If today's lengthy blogpost has included rather starker words than usual (hardly: look at here, here and here, but let us account for all readers), we would not want to leave anyone with the impression that we have no fondness or love for the Church of England, and for the part it played in our lives.  This sentiment is not to be confused with any kind of regret, but in no way do we look back in anger or bitterness.  Newman felt the same way, notwithstanding all that is in the quotations above.  His friend and fellow convert Fr William Lockhart, who left Newman's Littlemore community to join the Catholic Church before Newman did, after having perceived that Newman himself had doubts about his membership of the Church of England (even his ability to absolve after confession), said this :
We left the Church of England with grief.
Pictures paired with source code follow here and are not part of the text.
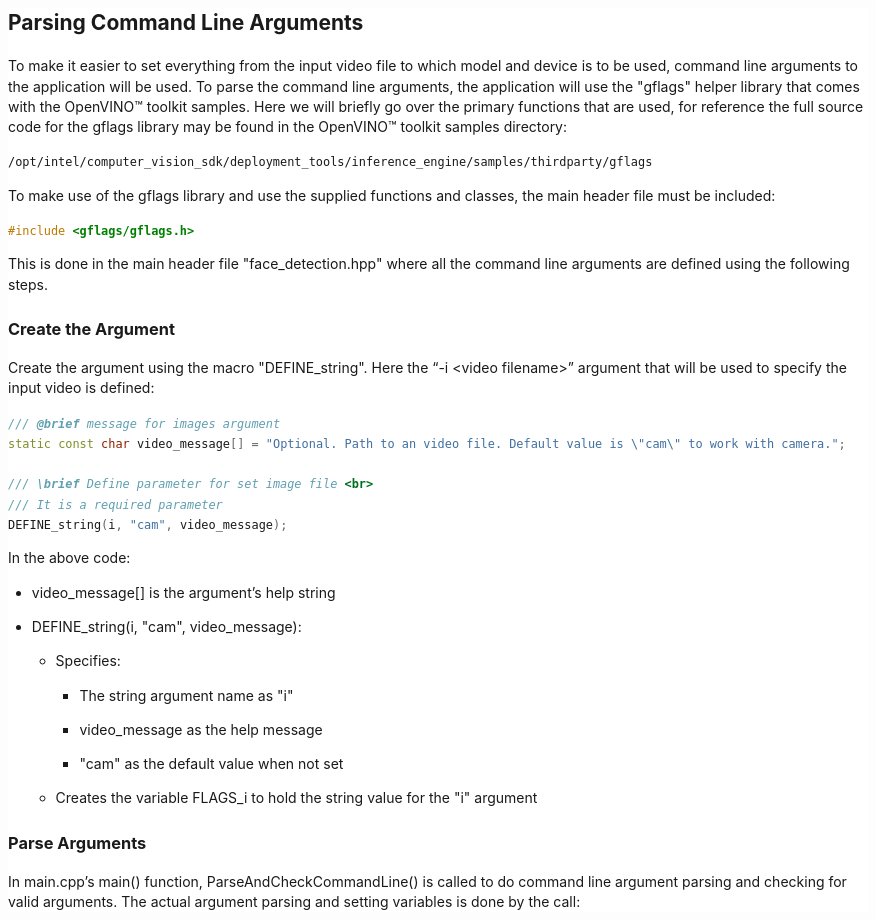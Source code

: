 ## Parsing Command Line Arguments

To make it easier to set everything from the input video file to which model and device is to be used, command line arguments to the application will be used.  To parse the command line arguments, the application will use the "gflags" helper library that comes with the OpenVINO™ toolkit samples.  Here we will briefly go over the primary functions that are used, for reference the full source code for the gflags library may be found in the OpenVINO™ toolkit samples directory: 

```bash
/opt/intel/computer_vision_sdk/deployment_tools/inference_engine/samples/thirdparty/gflags
```


To make use of the gflags library and use the supplied functions and classes, the main header file must be included:

```cpp
#include <gflags/gflags.h>
```


This is done in the main header file "face_detection.hpp" where all the command line arguments are defined using the following steps.

### Create the Argument

Create the argument using the macro "DEFINE_string".  Here the “-i \<video filename\>” argument that will be used to specify the input video is defined:

```cpp
/// @brief message for images argument
static const char video_message[] = "Optional. Path to an video file. Default value is \"cam\" to work with camera.";

/// \brief Define parameter for set image file <br>
/// It is a required parameter
DEFINE_string(i, "cam", video_message);
```


In the above code:

* video_message[] is the argument’s help string

* DEFINE_string(i, "cam", video_message):

   * Specifies:

      * The string argument name as "i"

      * video_message as the help message

      * "cam" as the default value when not set

   * Creates the variable FLAGS_i to hold the string value for the "i" argument

### Parse Arguments

In main.cpp’s main() function, ParseAndCheckCommandLine() is called to do command line argument parsing and checking for valid arguments. The actual argument parsing and setting variables is done by the call:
All the good we knew, we had learned there; we had been led step by step by God's grace, but we left, because we could not close our eyes to the fact that the Church of England was no part of a Visible Church; rather than separate from which Sir Thomas More, Bishop Fisher, and hundreds of others have laid down their lives in martyrdom.
A word of warning in conclusion.  One of our most read posts is This is the Appropriate Moment, in which those thinking of entering the Catholic Church are encouraged to do so without delay.  The Dublin Review of October 1890 includes the following text, referring to an 1871 correspondence in which Newman made perfectly clear his acceptance of what he believed to be his vocation to become a Catholic, and of the importance he attached to having done so promptly.
"As to your question," he wrote to a lady correspondent, "whether if I had stayed in the Anglican Church till now, I should have joined the Catholic Church at all, at any time now or hereafter, I think that most probably I should not; but observe, for this reason, because God gives grace, and if it is not accepted He withdraws His grace; and since of His free mercy, and from no merits of mine, He then offered me the grace of conversion, if I had not acted upon it, it was to be expected that I should be left, a worthless stump, to cumber the ground, and to remain where I was till I died."
The appropriate moment is indeed now.  Let the act of Blessed John Henry Newman, in following the Divine Will and coming into the full communion of the Catholic Church, inspire others to do so in his footsteps, and may he intercede for all those currently contemplating the same.



Sunday, 29 April 2012

Some Rays of Light Vouchsafed to Them

Sometimes Blessed John Henry Newman appears to be writing to us in the present day.  In the course of preparing a blogpost on another subject, I had a piece of Newman in mind, but I couldn't remember the source.  I mistakenly thought it was the Apologia, to which we have referred before as the impetus for many a move from Canterbury to Rome. 



It was not the Apologia.  It was the last section, "Persons who inspire anxiety", of Lecture 11 in "Certain Difficulties felt by Anglicans in Catholic Teaching".  Doesn't this just speak of many people in a certain situation today?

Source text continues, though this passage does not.